--- AVAILABLE DATA ---

================

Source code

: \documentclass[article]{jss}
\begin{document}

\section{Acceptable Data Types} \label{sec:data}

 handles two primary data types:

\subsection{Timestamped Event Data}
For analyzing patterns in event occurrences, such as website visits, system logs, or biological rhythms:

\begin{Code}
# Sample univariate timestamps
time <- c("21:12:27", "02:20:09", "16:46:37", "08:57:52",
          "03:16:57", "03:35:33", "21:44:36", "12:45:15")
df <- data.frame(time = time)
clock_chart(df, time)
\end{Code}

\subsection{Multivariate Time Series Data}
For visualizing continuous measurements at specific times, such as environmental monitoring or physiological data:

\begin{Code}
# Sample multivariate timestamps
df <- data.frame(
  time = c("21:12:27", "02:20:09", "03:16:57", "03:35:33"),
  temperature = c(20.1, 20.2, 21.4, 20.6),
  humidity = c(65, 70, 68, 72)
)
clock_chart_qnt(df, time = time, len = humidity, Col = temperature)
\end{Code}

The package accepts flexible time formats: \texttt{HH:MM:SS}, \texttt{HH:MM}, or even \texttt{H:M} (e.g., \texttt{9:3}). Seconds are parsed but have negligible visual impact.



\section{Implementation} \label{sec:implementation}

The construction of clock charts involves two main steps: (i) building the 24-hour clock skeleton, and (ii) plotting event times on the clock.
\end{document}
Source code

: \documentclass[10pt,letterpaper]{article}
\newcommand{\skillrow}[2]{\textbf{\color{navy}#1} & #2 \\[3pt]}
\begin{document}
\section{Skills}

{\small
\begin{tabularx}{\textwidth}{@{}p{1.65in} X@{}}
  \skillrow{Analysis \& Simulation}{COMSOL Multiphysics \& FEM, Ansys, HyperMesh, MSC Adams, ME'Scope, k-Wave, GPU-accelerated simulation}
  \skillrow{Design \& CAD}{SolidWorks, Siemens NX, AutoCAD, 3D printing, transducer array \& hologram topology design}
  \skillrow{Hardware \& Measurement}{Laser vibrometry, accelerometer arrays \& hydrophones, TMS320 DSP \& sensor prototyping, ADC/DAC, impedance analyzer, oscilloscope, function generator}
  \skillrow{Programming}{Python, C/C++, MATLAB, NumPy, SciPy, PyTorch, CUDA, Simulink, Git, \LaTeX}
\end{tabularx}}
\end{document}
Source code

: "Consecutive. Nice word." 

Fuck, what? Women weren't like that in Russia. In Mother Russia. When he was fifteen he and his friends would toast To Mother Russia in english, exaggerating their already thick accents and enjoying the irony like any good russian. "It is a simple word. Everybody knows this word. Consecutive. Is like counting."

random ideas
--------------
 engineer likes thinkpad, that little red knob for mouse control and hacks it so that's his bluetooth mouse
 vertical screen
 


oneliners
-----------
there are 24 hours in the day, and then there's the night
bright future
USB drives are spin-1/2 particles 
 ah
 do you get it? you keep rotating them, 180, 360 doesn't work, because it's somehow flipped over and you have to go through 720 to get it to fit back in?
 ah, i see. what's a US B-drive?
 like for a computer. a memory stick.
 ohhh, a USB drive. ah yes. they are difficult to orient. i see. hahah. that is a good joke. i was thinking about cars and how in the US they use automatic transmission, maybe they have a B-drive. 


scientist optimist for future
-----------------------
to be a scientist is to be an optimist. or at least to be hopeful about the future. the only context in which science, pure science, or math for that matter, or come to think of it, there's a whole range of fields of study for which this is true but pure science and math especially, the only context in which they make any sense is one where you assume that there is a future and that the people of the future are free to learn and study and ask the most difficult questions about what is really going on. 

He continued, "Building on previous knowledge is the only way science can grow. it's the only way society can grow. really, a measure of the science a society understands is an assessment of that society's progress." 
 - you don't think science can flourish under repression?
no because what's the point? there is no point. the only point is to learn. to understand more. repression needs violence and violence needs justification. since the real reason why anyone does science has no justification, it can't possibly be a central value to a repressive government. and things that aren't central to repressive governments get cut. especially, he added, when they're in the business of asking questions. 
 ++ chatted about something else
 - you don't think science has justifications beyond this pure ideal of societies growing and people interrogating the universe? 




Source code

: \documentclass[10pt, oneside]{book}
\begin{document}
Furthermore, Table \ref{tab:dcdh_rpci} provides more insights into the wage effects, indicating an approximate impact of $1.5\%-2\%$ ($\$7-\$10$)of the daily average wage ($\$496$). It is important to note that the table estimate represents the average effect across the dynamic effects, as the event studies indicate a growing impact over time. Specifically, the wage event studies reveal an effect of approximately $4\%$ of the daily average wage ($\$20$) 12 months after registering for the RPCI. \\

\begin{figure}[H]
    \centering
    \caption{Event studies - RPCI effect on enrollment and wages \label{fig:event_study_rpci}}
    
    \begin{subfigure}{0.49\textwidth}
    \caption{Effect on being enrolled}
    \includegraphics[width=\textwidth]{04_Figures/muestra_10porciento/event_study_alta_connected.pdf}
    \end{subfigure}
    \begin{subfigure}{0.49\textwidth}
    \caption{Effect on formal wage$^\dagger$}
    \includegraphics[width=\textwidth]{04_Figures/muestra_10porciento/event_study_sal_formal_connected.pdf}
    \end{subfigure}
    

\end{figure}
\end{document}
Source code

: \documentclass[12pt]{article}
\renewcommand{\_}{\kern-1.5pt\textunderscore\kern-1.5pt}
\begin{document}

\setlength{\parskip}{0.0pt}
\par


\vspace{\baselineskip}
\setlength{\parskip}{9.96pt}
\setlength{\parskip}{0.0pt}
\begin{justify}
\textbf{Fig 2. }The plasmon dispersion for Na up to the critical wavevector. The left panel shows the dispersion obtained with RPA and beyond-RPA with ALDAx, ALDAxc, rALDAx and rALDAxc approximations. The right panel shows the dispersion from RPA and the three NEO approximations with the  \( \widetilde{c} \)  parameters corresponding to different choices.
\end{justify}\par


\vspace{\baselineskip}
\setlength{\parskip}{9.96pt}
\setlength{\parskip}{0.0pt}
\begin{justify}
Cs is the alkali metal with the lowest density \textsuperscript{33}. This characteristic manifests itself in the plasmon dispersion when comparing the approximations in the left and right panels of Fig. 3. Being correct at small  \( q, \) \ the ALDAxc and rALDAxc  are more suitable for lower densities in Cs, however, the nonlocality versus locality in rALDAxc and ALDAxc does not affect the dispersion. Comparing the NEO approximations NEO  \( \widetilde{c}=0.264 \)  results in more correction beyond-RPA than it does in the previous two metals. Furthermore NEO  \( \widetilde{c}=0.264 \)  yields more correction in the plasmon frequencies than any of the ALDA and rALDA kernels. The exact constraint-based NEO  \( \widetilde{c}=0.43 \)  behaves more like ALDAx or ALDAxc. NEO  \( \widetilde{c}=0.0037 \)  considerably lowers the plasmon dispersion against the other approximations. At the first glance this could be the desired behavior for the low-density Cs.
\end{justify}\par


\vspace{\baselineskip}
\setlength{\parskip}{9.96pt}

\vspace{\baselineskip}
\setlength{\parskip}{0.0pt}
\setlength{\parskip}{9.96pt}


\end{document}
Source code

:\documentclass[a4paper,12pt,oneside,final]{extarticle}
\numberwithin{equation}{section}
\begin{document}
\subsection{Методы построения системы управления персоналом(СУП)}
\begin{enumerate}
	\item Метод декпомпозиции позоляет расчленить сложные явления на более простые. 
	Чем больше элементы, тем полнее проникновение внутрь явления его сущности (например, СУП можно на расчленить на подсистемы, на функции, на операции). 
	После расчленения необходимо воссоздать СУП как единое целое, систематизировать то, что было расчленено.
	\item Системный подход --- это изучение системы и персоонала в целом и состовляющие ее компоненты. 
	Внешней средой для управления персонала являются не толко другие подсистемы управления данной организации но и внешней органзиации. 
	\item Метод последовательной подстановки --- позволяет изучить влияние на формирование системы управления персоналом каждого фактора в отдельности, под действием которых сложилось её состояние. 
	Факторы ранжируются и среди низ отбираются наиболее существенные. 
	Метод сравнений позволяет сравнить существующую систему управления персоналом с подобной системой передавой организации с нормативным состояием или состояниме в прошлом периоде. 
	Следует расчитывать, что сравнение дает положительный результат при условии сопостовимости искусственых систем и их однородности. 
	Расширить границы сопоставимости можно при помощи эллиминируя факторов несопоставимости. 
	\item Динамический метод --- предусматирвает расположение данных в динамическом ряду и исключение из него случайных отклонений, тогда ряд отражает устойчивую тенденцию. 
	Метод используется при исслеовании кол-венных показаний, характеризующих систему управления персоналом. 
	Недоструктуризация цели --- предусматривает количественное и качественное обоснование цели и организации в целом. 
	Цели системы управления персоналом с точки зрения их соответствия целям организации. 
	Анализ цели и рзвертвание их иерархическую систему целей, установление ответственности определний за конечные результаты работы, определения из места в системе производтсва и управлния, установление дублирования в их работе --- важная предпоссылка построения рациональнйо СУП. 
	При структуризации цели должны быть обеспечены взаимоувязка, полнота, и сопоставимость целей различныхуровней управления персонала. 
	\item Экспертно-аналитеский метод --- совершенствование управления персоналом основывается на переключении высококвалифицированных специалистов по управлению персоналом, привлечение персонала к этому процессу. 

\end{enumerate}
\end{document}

================

Wherever a line contains the string "such", copy that line from the data.

--- ANSWER FOR THIS EXERCISE ---
For analyzing patterns in event occurrences, such as website visits, system logs, or biological rhythms:
For visualizing continuous measurements at specific times, such as environmental monitoring or physiological data:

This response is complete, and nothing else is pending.